→ Task item
Pick every line from the data that holds the word "characters".

[Source data]
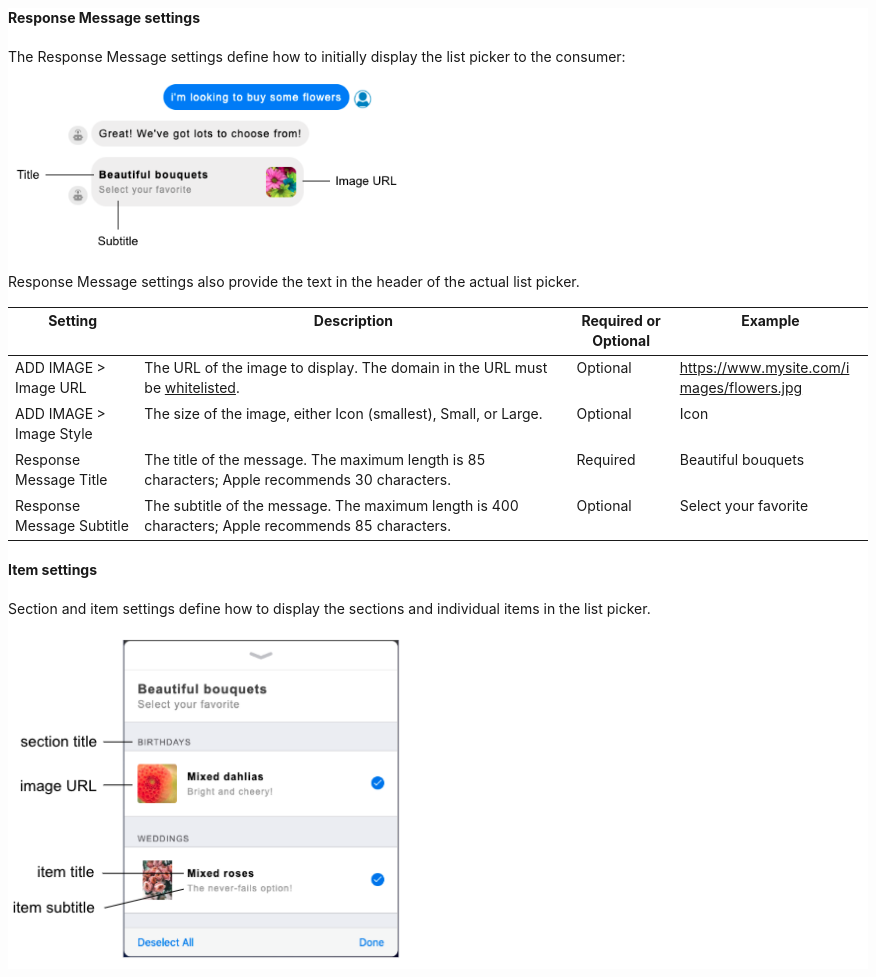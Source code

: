 #### Response Message settings

The Response Message settings define how to initially display the list picker to the consumer:

<img style="width:400px" src="img/ConvoBuilder/questions_listPicker1.png">

Response Message settings also provide the text in the header of the actual list picker.

| Setting | Description | Required or Optional | Example |
| --- | --- | --- | --- |
| ADD IMAGE > Image URL | The URL of the image to display. The domain in the URL must be [whitelisted](conversation-builder-interactions-interaction-basics.html#whitelisting). | Optional | https://www.mysite.com/images/flowers.jpg |
| ADD IMAGE > Image Style | The size of the image, either Icon (smallest), Small, or Large. | Optional | Icon | 
| Response Message Title | The title of the message. The maximum length is 85 characters; Apple recommends 30 characters. | Required | Beautiful bouquets |
| Response Message Subtitle | The subtitle of the message. The maximum length is 400 characters; Apple recommends 85 characters. | Optional | Select your favorite |

#### Item settings

Section and item settings define how to display the sections and individual items in the list picker.

<img style="width:400px" src="img/ConvoBuilder/questions_listPicker2.png">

→ Output of the task
| Response Message Title | The title of the message. The maximum length is 85 characters; Apple recommends 30 characters. | Required | Beautiful bouquets |
| Response Message Subtitle | The subtitle of the message. The maximum length is 400 characters; Apple recommends 85 characters. | Optional | Select your favorite |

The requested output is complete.